Kosztyła-Hojna Bożena, Moskal-Jasińska Diana, Kraszewska Anna, Łobaczuk-Sitnik Anna, Zdrojkowski Maciej, Duchnowska Emilia, Biszewska Jolanta
Zakład Fonoaudiologii Klinicznej i Logopedii, Uniwersytet Medyczny w Białymstoku.
Otolaryngol Pol. 2019 Apr 5;73(4):14-20. doi: 10.5604/01.3001.0013.0999.

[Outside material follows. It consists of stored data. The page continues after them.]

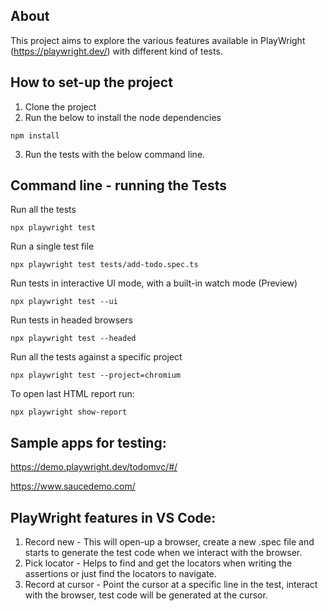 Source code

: ## About

This project aims to explore the various features available in PlayWright (https://playwright.dev/) with different kind of tests.

##  How to set-up the project
1. Clone the project
2. Run the below to install the node dependencies
```
npm install
```
3. Run the tests with the below command line.

## Command line - running the Tests

Run all the tests
```
npx playwright test
```

Run a single test file
```
npx playwright test tests/add-todo.spec.ts
```

Run tests in interactive UI mode, with a built-in watch mode (Preview)
```
npx playwright test --ui
```

Run tests in headed browsers
```
npx playwright test --headed
```

Run all the tests against a specific project
```
npx playwright test --project=chromium
```

To open last HTML report run:
```
npx playwright show-report
```

## Sample apps for testing:
https://demo.playwright.dev/todomvc/#/

https://www.saucedemo.com/

## PlayWright features in VS Code:

1. Record new - This will open-up a browser, create a new .spec file and starts to generate the test code when we interact with the browser.
2. Pick locator - Helps to find and get the locators when writing the assertions or just find the locators to navigate.
3. Record at cursor - Point the cursor at a specific line in the test, interact with the browser, test code will be generated at the cursor.
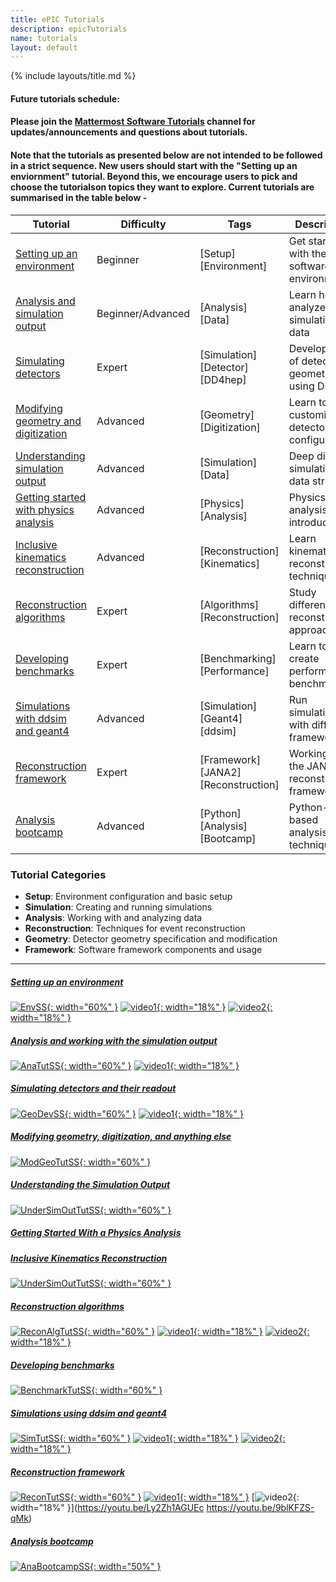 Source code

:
 ```yaml
---
title: ePIC Tutorials
description: epicTutorials
name: tutorials
layout: default
---
```


{% include layouts/title.md %}

#### Future tutorials schedule: 

#### Please join the [Mattermost Software Tutorials](https://chat.epic-eic.org/main/channels/software-tutorials) channel for updates/announcements and questions about tutorials.

#### Note that the tutorials as presented below are not intended to be followed in a strict sequence. New users should start with the "Setting up an enviornment" tutorial.  Beyond this, we encourage users to pick and choose the tutorialson topics they want to explore. Current tutorials are summarised in the table below - 

| Tutorial | Difficulty | Tags | Description | Resources |
| --- | --- | --- | --- | --- |
| [Setting up an environment](https://eic.github.io/tutorial-setting-up-environment) | Beginner | \[Setup\] \[Environment\] | Get started with the ePIC software environment | [Video 1](https://www.youtube.com/watch?v=Y0Mg24XLomY) • [Video 2](https://www.youtube.com/watch?v=5HmzFnYW4W4) |
| [Analysis and simulation output](https://eic.github.io/tutorial-analysis) | Beginner/Advanced | \[Analysis\] \[Data\] | Learn how to analyze simulation data | [Video](https://youtu.be/O7lPhc7Z3bM) |
| [Simulating detectors](https://eic.github.io/tutorial-geometry-development-using-dd4hep/) | Expert | \[Simulation\] \[Detector\] \[DD4hep\] | Development of detector geometry using DD4hep | [Video](https://youtu.be/k9Egs602GuM) |
| [Modifying geometry and digitization](https://eic.github.io/tutorial-modifying-geometry-digitization-etc) | Advanced | \[Geometry\] \[Digitization\] | Learn to customize detector configurations | \- |
| [Understanding simulation output](https://eic.github.io/tutorial-understanding-sim-output) | Advanced | \[Simulation\] \[Data\] | Deep dive into simulation data structure | \- |
| [Getting started with physics analysis](https://indico.bnl.gov/event/27123/) | Advanced | \[Physics\] \[Analysis\] | Physics analysis introduction | \- |
| [Inclusive kinematics reconstruction](https://eic.github.io/tutorial-kinematic-reconstruction/) | Advanced | \[Reconstruction\] \[Kinematics\] | Learn kinematics reconstruction techniques | \- |
| [Reconstruction algorithms](https://eic.github.io/tutorial-reconstruction-algorithms) | Expert | \[Algorithms\] \[Reconstruction\] | Study different reconstruction approaches | [Video 1](https://youtu.be/Fjs8pyS47_A) • [Video 2](https://youtu.be/WkePQZZVufc) |
| [Developing benchmarks](https://eic.github.io/tutorial-developing-benchmarks) | Expert | \[Benchmarking\] \[Performance\] | Learn to create performance benchmarks | \- |
| [Simulations with ddsim and geant4](https://eic.github.io/tutorial-simulations-using-ddsim-and-geant4/) | Advanced | \[Simulation\] \[Geant4\] \[ddsim\] | Run simulations with different frameworks | [Video 1](https://www.youtube.com/watch?v=QjjD1_wjLIw) • [Video 2](https://www.youtube.com/watch?v=WqSQ4m_esUw) |
| [Reconstruction framework](https://eic.github.io/tutorial-jana2/) | Expert | \[Framework\] \[JANA2\] \[Reconstruction\] | Working with the JANA2 reconstruction framework | [Video 1](https://www.youtube.com/watch?v=Ly2Zh1AGUEc) • [Video 2](https://youtu.be/9blKFZS-qMk) |
| [Analysis bootcamp](https://github.com/eic/python-analysis-bootcamp) | Advanced | \[Python\] \[Analysis\] \[Bootcamp\] | Python-based analysis techniques | \- |

### Tutorial Categories

*   **Setup**: Environment configuration and basic setup
*   **Simulation**: Creating and running simulations
*   **Analysis**: Working with and analyzing data
*   **Reconstruction**: Techniques for event reconstruction
*   **Geometry**: Detector geometry specification and modification
*   **Framework**: Software framework components and usage

---

##### [Setting up an environment](https://eic.github.io/tutorial-setting-up-environment)
[![EnvSS](/assets/images/tutorials/SetupEnvSS.png){: width="60%" }](https://eic.github.io/tutorial-setting-up-environment)
[![video1](/assets/images/tutorials/Vid1Env.png){: width="18%" }](https://www.youtube.com/watch?v=Y0Mg24XLomY)
[![video2](/assets/images/tutorials/Vid2Env.png){: width="18%" }](https://www.youtube.com/watch?v=5HmzFnYW4W4)

##### [Analysis and working with the simulation output](https://eic.github.io/tutorial-analysis)
[![AnaTutSS](/assets/images/tutorials/AnaTutSS.png){: width="60%" }](https://eic.github.io/tutorial-analysis)
[![video1](/assets/images/tutorials/AnalysisThumbVid.png){: width="18%" }](https://youtu.be/O7lPhc7Z3bM)

##### [Simulating detectors and their readout](https://eic.github.io/tutorial-geometry-development-using-dd4hep/)
[![GeoDevSS](/assets/images/tutorials/GeoDevSS.png){: width="60%" }](https://eic.github.io/tutorial-geometry-development-using-dd4hep/)
[![video1](/assets/images/tutorials/GeomThumbVid.png){: width="18%" }](https://youtu.be/k9Egs602GuM)

##### [Modifying geometry, digitization, and anything else](https://eic.github.io/tutorial-modifying-geometry-digitization-etc)
[![ModGeoTutSS](/assets/images/tutorials/ModGeoTutSS.png){: width="60%" }](https://eic.github.io/tutorial-modifying-geometry-digitization-etc)

##### [Understanding the Simulation Output](https://eic.github.io/tutorial-understanding-sim-output)
[![UnderSimOutTutSS](/assets/images/tutorials/UnderSimOutTutSS.png){: width="60%" }](https://eic.github.io/tutorial-understanding-sim-output/)

##### [Getting Started With a Physics Analysis](https://indico.bnl.gov/event/27123/)

##### [Inclusive Kinematics Reconstruction](https://eic.github.io/tutorial-kinematic-reconstruction/)
[![UnderSimOutTutSS](/assets/images/tutorials/InclusiveKinRecTutSS.png){: width="60%" }](https://eic.github.io/tutorial-kinematic-reconstruction/)

##### [Reconstruction algorithms](https://eic.github.io/tutorial-reconstruction-algorithms)
[![ReconAlgTutSS](/assets/images/tutorials/ReconAlgTutSS.png){: width="60%" }](https://eic.github.io/tutorial-reconstruction-algorithms)
[![video1](/assets/images/tutorials/algThumbVidpt1.png){: width="18%" }](https://youtu.be/Fjs8pyS47_A)
[![video2](/assets/images/tutorials/algThumbVidpt2.png){: width="18%" }](https://youtu.be/WkePQZZVufc)

##### [Developing benchmarks](https://eic.github.io/tutorial-developing-benchmarks)
[![BenchmarkTutSS](/assets/images/tutorials/BenchmarkTutSS.png){: width="60%" }](https://eic.github.io/tutorial-developing-benchmarks)

##### [Simulations using ddsim and geant4](https://eic.github.io/tutorial-simulations-using-ddsim-and-geant4/)
[![SimTutSS](/assets/images/tutorials/SimTutSS.png){: width="60%" }](https://eic.github.io/tutorial-simulations-using-ddsim-and-geant4/)
[![video1](/assets/images/tutorials/SimVid1.png){: width="18%" }](https://www.youtube.com/watch?v=QjjD1_wjLIw)
[![video2](/assets/images/tutorials/SimVid2.png){: width="18%" }](https://www.youtube.com/watch?v=WqSQ4m_esUw)

##### [Reconstruction framework](https://eic.github.io/tutorial-jana2/)
[![ReconTutSS](/assets/images/tutorials/ReconTutSS.png){: width="60%" }](https://eic.github.io/tutorial-jana2/)
[![video1](/assets/images/tutorials/RecVid1.png){: width="18%" }](https://www.youtube.com/watch?v=Ly2Zh1AGUEc)
[![video2](/assets/images/tutorials/RecVid2.png){: width="18%" }](https://youtu.be/Ly2Zh1AGUEc https://youtu.be/9blKFZS-qMk)

##### [Analysis bootcamp](https://github.com/eic/python-analysis-bootcamp)
[![AnaBootcampSS](/assets/images/tutorials/AnaBootcampSS.png){: width="50%" }](https://github.com/eic/python-analysis-bootcamp)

Psychogenic dysphonia is defined as disturbances in voice and speech quality with emotional background with lack of organic changes in the larynx. Mental condition has significant impact on the process of producing voice, functioning of respiratoryphonatory- articulation mechanism and speech prosody. The aim of the study was visual, acoustic, perceptual assessment as well as self-assessment of voice and speech quality using subjective and objective methods in patients with psychogenic dysphonia. The study included 50 patients with psychogenic dysphonia diagnosed in the Department of Clinical Fonoaudiology and Logopedics, Medical University of Białystok and treated at the Foniatric Outpatient Clinic, University Hospital in Białystok in 2017-2018. The control group consisted of 30 subjects with euphonic voice. All patients underwent subjective and objective assessment of voice and speech quality. The GRBAS scale, breathing pathway assessment, respiratory-phonatory-articulation analysis, voice and speech intensity evaluation have been performed. Speech prosody has also been examined. Patient selfassessment of voice has been conducted using Voice Handicap Index (VHI). Objective evaluation of larynx included vibrations of vocal folds visualization using High Speed Digital Imaging (HSDI). Acoustic analysis of voice quality has been performed using DiagNova Technologies. The maximum phonation time (MPT) has been determined. Hyperfunctional dysphonia is the most common clinical form of psychogenic dysphonia. Abnormal breathing pathway influence the reduction of MPT and disturbance of respiratory-phonatory-articulation coordination in patients with psychogenic dysphonia. In psychogenic dysphonia intonation and speech rate disorders are observed. Results of voice self-assessment in the majority of examined patients indicates a mild voice disability.
精神性发声障碍被定义为在无喉部器质性改变的情况下,伴有情绪背景的嗓音和语音质量障碍。心理状况对发声过程、呼吸-发声-构音机制的功能以及言语韵律有重大影响。本研究的目的是使用主观和客观方法,对精神性发声障碍患者的嗓音和语音质量进行视觉、声学、感知评估以及自我评估。该研究纳入了50例在比亚韦斯托克医科大学临床听力学与言语治疗科确诊为精神性发声障碍,并于2017 - 2018年在比亚韦斯托克大学医院言语治疗门诊接受治疗的患者。对照组由30名嗓音正常的受试者组成。所有患者均接受了嗓音和语音质量的主观和客观评估。进行了GRBAS量表评估、呼吸通道评估、呼吸-发声-构音分析、嗓音和语音强度评估。还对言语韵律进行了检查。使用嗓音障碍指数(VHI)对患者的嗓音进行自我评估。对喉部的客观评估包括使用高速数字成像(HSDI)可视化声带振动。使用DiagNova Technologies对嗓音质量进行声学分析。测定了最大发声时间(MPT)。功能性发声亢进是精神性发声障碍最常见的临床形式。异常的呼吸通道会影响精神性发声障碍患者的MPT缩短以及呼吸-发声-构音协调障碍。在精神性发声障碍中可观察到语调及语速障碍。大多数受检患者的嗓音自我评估结果表明存在轻度嗓音残疾。